Medical marijuana laws appear to have contributed to increased prevalence of illicit cannabis use and cannabis use disorders. State-specific policy changes may also have played a role. While medical marijuana may help some, cannabis-related health consequences associated with changes in state marijuana laws should receive consideration by health care professionals and the public.
在过去25年里,美国成年人中非法使用大麻及大麻使用障碍有所增加,且有28个州通过了医用大麻法律(MML)。随着时间推移,关于医用大麻法律与成年人非法使用大麻或大麻使用障碍的情况鲜为人知。
呈现关于各州医用大麻法律以及大麻使用和障碍患病率变化程度的全国性数据。
设计、参与者与研究背景:利用三项美国成年人横断面调查,研究了生活在有医用大麻法律州和其他州之间变化程度的差异:全国酒精流行病学纵向调查(NLAES;1991 - 1992年)、全国酒精及相关疾病流行病学调查(NESARC;2001 - 2002年)以及全国酒精及相关疾病流行病学调查三期(NESARC - III;2012 - 2013年)。早期通过医用大麻法律的州在NLAES和NESARC之间通过了MML(“早期阶段”)。后期通过医用大麻法律的州在NESARC和NESARC - III之间通过了MML(“后期阶段”)。
过去一年的非法大麻使用及《精神疾病诊断与统计手册》第四版(DSM - IV)大麻使用障碍。
总体而言,从1991 - 1992年到2012 - 2013年,通过医用大麻法律的州非法大麻使用增加幅度显著高于其他州(多1.4个百分点;标准误,0.5;P = 0.004),大麻使用障碍亦是如此(多0.7个百分点;标准误,0.3;P = 0.03)。在早期阶段,非医用大麻法律州和加利福尼亚州(其患病率一开始就高得多)的非法大麻使用及障碍同样下降。相比之下,在其余早期通过医用大麻法律的州,使用及障碍的患病率上升。其余早期通过医用大麻法律的州和非医用大麻法律州在使用方面差异显著(相差2.5个百分点;标准误,0.9;P = 0.004),在障碍方面相差1.1个百分点(标准误,0.5;P = 0.02)。在后期阶段,非法使用增加的百分点如下:从未通过医用大麻法律的州,3.5(标准误,0.5);加利福尼亚州,5.3(标准误,1.0);科罗拉多州,7.0(标准误,1.6);其他早期通过医用大麻法律的州,2.6(标准误,0.9);后期通过医用大麻法律的州,5.1(标准误,0.8)。
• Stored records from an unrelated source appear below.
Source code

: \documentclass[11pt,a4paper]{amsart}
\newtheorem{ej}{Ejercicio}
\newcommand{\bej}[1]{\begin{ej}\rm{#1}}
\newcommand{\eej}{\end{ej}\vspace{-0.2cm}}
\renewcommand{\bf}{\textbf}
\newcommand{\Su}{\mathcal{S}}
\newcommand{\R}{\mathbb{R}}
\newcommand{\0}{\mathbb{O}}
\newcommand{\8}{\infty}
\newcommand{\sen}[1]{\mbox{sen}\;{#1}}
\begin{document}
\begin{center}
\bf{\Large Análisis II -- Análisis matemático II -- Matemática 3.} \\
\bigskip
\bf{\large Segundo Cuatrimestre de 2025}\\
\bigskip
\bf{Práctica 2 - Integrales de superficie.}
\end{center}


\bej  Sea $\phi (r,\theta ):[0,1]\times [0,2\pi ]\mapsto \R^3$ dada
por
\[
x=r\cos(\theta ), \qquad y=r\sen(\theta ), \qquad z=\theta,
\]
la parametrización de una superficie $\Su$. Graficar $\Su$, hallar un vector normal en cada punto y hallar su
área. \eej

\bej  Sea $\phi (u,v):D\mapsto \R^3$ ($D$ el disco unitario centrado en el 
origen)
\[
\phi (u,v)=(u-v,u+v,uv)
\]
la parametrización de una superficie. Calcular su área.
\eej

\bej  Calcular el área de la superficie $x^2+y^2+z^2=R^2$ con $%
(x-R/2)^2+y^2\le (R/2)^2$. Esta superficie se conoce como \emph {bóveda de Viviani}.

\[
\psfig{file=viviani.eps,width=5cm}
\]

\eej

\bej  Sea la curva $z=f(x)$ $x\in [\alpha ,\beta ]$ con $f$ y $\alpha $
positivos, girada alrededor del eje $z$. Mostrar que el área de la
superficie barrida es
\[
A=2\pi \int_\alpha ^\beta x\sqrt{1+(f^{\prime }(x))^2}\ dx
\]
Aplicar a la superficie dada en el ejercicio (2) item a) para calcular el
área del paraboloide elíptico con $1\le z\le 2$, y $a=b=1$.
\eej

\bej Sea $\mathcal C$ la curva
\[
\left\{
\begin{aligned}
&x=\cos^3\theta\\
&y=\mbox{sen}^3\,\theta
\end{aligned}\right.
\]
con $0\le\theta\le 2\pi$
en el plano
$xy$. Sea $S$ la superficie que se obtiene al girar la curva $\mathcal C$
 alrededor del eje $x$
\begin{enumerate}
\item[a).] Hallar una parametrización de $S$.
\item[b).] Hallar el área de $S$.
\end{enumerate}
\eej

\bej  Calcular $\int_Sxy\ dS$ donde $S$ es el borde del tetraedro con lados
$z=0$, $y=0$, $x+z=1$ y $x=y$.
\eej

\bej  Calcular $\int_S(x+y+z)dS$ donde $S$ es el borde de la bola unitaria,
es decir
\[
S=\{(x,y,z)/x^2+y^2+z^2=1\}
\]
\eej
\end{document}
与从未通过医用大麻法律的州相比,后期通过医用大麻法律的州使用增加幅度显著更大(多1.6个百分点;标准误,0.6;P = 0.01),加利福尼亚州(多1.8个百分点;标准误,0.9;P = 0.04),科罗拉多州(多3.5个百分点;标准误,1.5;P = 0.03)。大麻使用障碍患病率较低,其增加幅度较小,但描述性地遵循类似模式,加利福尼亚州(多1.0个百分点;标准误,0.5;P = 0.06)和科罗拉多州(多1.6个百分点;标准误,0.8;P = 0.04)的变化大于从未通过医用大麻法律的州。
医用大麻法律似乎导致了非法大麻使用及大麻使用障碍患病率上升。各州特定的政策变化可能也起到了作用。虽然医用大麻可能对某些人有帮助,但与州大麻法律变化相关的大麻相关健康后果应得到医疗保健专业人员和公众的考虑。